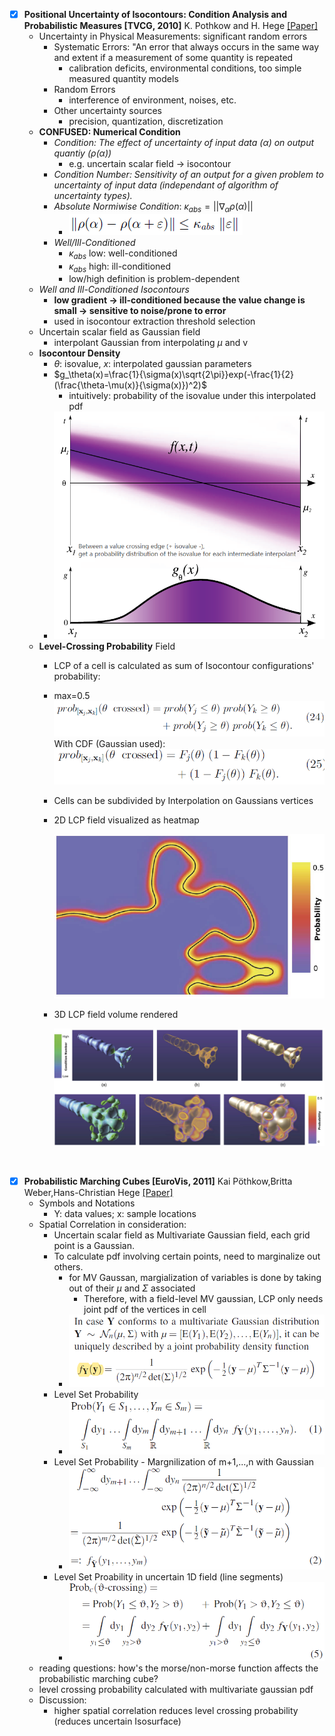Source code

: - [x] **Positional Uncertainty of Isocontours: Condition Analysis and Probabilistic Measures [TVCG, 2010]** K. Pothkow and H. Hege [[Paper]](pdfs/Positional_Uncertainty_of_Isocontours_Condition_Analysis_and_Probabilistic_Measures.pdf)
  - Uncertainty in Physical Measurements: significant random errors
    - Systematic Errors: "An error that always occurs in the same way and extent if a measurement of some quantity is repeated
      - calibration deficits, environmental conditions, too simple measured quantity models
    - Random Errors
      - interference of environment, noises, etc.
    - Other uncertainty sources
      - precision, quantization, discretization
  - **CONFUSED: Numerical Condition**
    - *Condition: The effect of uncertainty of input data ($\alpha$) on output quantiy $(\rho(\alpha))$*
      - e.g. uncertain scalar field -> isocontour
    - *Condition Number: Sensitivity of an output for a given problem to uncertainty of input data (independant of algorithm of uncertainty types).*
    - *Absolute Normiwise Condition*: $\kappa_{abs} = || \nabla_\alpha\rho(\alpha) ||$
      - ![eq](imgs/pmc/anc.png)
    - *Well/Ill-Conditioned*
      - $\kappa_{abs}$ low: well-conditioned
      - $\kappa_{abs}$ high: ill-conditioned
      - low/high definition is problem-dependent
  - *Well and Ill-Conditioned Isocontours*
    - **low gradient -> ill-conditioned because the value change is small -> sensitive to noise/prone to error**
    - used in isocontour extraction threshold selection
  - Uncertain scalar field as Gaussian field
    - interpolant Gaussian from interpolating $\mu$ and v
  - **Isocontour Density**
    - $\theta$: isovalue, $x$: interpolated gaussian parameters
    - $g_\theta(x)=\frac{1}{\sigma(x)\sqrt{2\pi}}exp(-\frac{1}{2}(\frac{\theta-\mu(x)}{\sigma(x)})^2)$
      - intuitively: probability of the isovalue under this interpolated pdf
    - ![nn](imgs/pmc/isocontour_density.png)
  - **Level-Crossing Probability** Field
    - LCP of a cell is calculated as sum of Isocontour configurations' probability:
    - max=0.5
      ![eq](imgs/pmc/lsp-general-prev.png)\
      With CDF (Gaussian used):\
    ![eq](imgs/pmc/lsp-general-cdf-prev.png)
    - Cells can be subdivided by Interpolation on Gaussians vertices
    - 2D LCP field visualized as heatmap

      ![nn](imgs/pmc/lsp-2dvis-prev.png)
    - 3D LCP field volume rendered
    
      ![nn](imgs/pmc/lsp-3dvis-prev.png)

<br>

- [x] **Probabilistic Marching Cubes [EuroVis, 2011]** Kai Pöthkow,Britta Weber,Hans-Christian Hege [[Paper]](pdfs/probabilistic_marching_cubes.pdf)
  - Symbols and Notations
    - Y: data values; x: sample locations
  - Spatial Correlation in consideration:
    - Uncertain scalar field as Multivariate Gaussian field, each grid point is a Gaussian.
    - To calculate pdf involving certain points, need to marginalize out others.
      - for MV Gaussan, margialization of variables is done by taking out of their $\mu$ and $\Sigma$ associated
        - Therefore, with a field-level MV gaussian, LCP only needs joint pdf of the vertices in cell
      - ![eq](imgs/pmc/fy.png)
    - Level Set Probability
      - ![eq](imgs/pmc/lsp-general.png)
    - Level Set Probability - Margnilization of m+1,...,n with Gaussian
      - ![eq](imgs/pmc/lsp_gauss.png)
    - Level Set Proability in uncertain 1D field (line segments)
      - ![eq](imgs/pmc/lsp-1d.png)
  - reading questions: how's the morse/non-morse function affects the probabilistic marching cube?
  - level crossing probability calculated with multivariate gaussian pdf
  - Discussion:
    - higher spatial correlation reduces level crossing probability (reduces uncertain Isosurface)
<br>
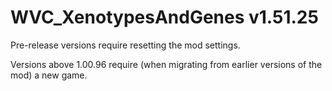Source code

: # WVC_XenotypesAndGenes v1.51.25
 
Pre-release versions require resetting the mod settings.

Versions above 1.00.96 require (when migrating from earlier versions of the mod) a new game.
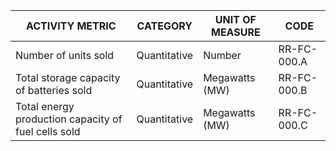 | ACTIVITY METRIC | CATEGORY | UNIT OF MEASURE | CODE |
|-----------------|----------|-----------------|------|
| Number of units sold | Quantitative | Number | RR-FC-000.A |
| Total storage capacity of batteries sold | Quantitative | Megawatts (MW) | RR-FC-000.B |
| Total energy production capacity of fuel cells sold | Quantitative | Megawatts (MW) | RR-FC-000.C |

TASK TO COMPLETE: Every line in the records above with the string "pdfs" in it should be shown.

TASK RESULT:
: - [x] **Positional Uncertainty of Isocontours: Condition Analysis and Probabilistic Measures [TVCG, 2010]** K. Pothkow and H. Hege [[Paper]](pdfs/Positional_Uncertainty_of_Isocontours_Condition_Analysis_and_Probabilistic_Measures.pdf)
- [x] **Probabilistic Marching Cubes [EuroVis, 2011]** Kai Pöthkow,Britta Weber,Hans-Christian Hege [[Paper]](pdfs/probabilistic_marching_cubes.pdf)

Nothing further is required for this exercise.